Somewhere in a company this big there are people who care a lot about a potential operation in northeastern Minnesota, but it’s hard to imagine the board of directors does.
It’s also the kind of company that seems to routinely make the newspaper for problems that the board of directors should care a lot about.
This spring, for instance, it came out that the U.S. Commodity Futures Trading Commission (CFTC) had begun investigating whether Glencore and its affiliates had violated regulations through “corrupt practices.” The company pointed out that the job of responding to this inquiry got assigned to its Investigations Committee, which had been set up to handle another investigation launched last year by the U.S. Department of Justice.
It seems inevitable that Minnesota would end up with a big company like Glencore if nonferrous mining went into production, because that’s the way this industry often works. Companies like PolyMet are known as juniors, not a very helpful term. People in the industry are more likely to divide it between prospectors on the one hand and miners on the other.
The mission of prospectors, the juniors, is to find and confirm ore deposits that make financial sense to mine. If that goes well, big mining companies that know how to finance, build and operate big mines will happily come in and take it from there.
The same kind of pattern exists in other industries, like how a young company with a promising new medical device gets it through the regulatory process until maybe Medtronic acquires the business.
PolyMet is basically a U.S. company with its roots still in Canada, as that’s where there are investors, analysts and bankers who understand this business. The stocks of more than 200 mining companies are traded on the Toronto Stock Exchange, one place PolyMet shares trade, and nearly a thousand more trade on the TSX Venture Exchange.
The company has been at this a long time, funding itself largely with equity offerings, but in the fall of 2008 it announced its partnership with Glencore.
The big company would buy what PolyMet’s mine produced for at least its first five years of production. Glencore also agreed to invest up to $50 million in PolyMet debt securities, to finance the company through the remaining permit stage. The debt would come due in 2011.
It’s always interesting to see debt issued by a development stage company, because obviously there’s no cash flow to pay back any debt. Lenders like Glencore understand the risk, too, but what they are looking for by taking debt is to jump in line ahead of the shareholders. If the project goes sideways, they are in control.
PolyMet didn’t even get close to production by 2011. But the question since 2008 wasn’t if investors thought the PolyMet project was still viable enough to fund. It was whether Glencore did.
Through various additional deals and the renegotiation of past ones, what PolyMet owed Glencore finally got to $251 million. The stock price of PolyMet drifted lower as more and more of the economic value slid away from the shareholders to Glencore.
The prospectus outlined a complex negotiation between the company, Glencore and a special committee of PolyMet’s independent directors to figure out a path forward given that this Glencore debt was again coming due.

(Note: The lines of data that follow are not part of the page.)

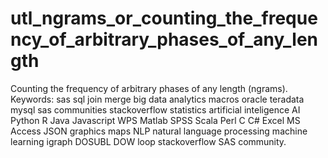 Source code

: # utl_ngrams_or_counting_the_frequency_of_arbitrary_phases_of_any_length
Counting the frequency of arbitrary phases of any length (ngrams).  Keywords: sas sql join merge big data analytics macros oracle teradata mysql sas communities stackoverflow statistics artificial inteligence AI Python R Java Javascript WPS Matlab SPSS Scala Perl C C# Excel MS Access JSON graphics maps NLP natural language processing machine learning igraph DOSUBL DOW loop stackoverflow SAS community.
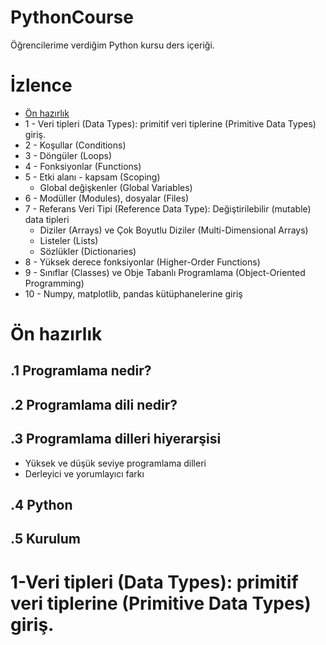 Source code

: # PythonCourse
Öğrencilerime verdiğim Python kursu ders içeriği.

# İzlence

* [Ön hazırlık](#ön-hazırlık)
* 1 - Veri tipleri (Data Types): primitif veri tiplerine (Primitive Data Types) giriş.
* 2 - Koşullar (Conditions)
* 3 - Döngüler (Loops)
* 4 - Fonksiyonlar (Functions)
* 5 - Etki alanı - kapsam (Scoping)
  * Global değişkenler (Global Variables)
* 6 - Modüller (Modules), dosyalar (Files)
* 7 - Referans Veri Tipi (Reference Data Type): Değiştirilebilir (mutable) data tipleri
  * Diziler (Arrays) ve Çok Boyutlu Diziler (Multi-Dimensional Arrays)
  * Listeler (Lists)
  * Sözlükler (Dictionaries)
* 8 - Yüksek derece fonksiyonlar (Higher-Order Functions)
* 9 - Sınıflar (Classes) ve Obje Tabanlı Programlama (Object-Oriented Programming)
* 10 - Numpy, matplotlib, pandas kütüphanelerine giriş

# Ön hazırlık

## .1 Programlama nedir? 
## .2 Programlama dili nedir?
## .3 Programlama dilleri hiyerarşisi
  * Yüksek ve düşük seviye programlama dilleri
  * Derleyici ve yorumlayıcı farkı
## .4 Python
## .5 Kurulum

# 1-Veri tipleri (Data Types): primitif veri tiplerine (Primitive Data Types) giriş.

This is a Canadian-registered company and the references to securities laws in filings aren’t familiar ones, but it’s clear that Glencore, as a related party to a company with a lot of small shareholders, couldn’t just ruthlessly squeeze them all out.
Yet it was also clear Glencore wanted the deal it got, a rights offering to shareholders that it would “backstop,” meaning it would buy all the new shares if other shareholders passed.
It would be the formal completion to a transition in control that had happened a long time ago.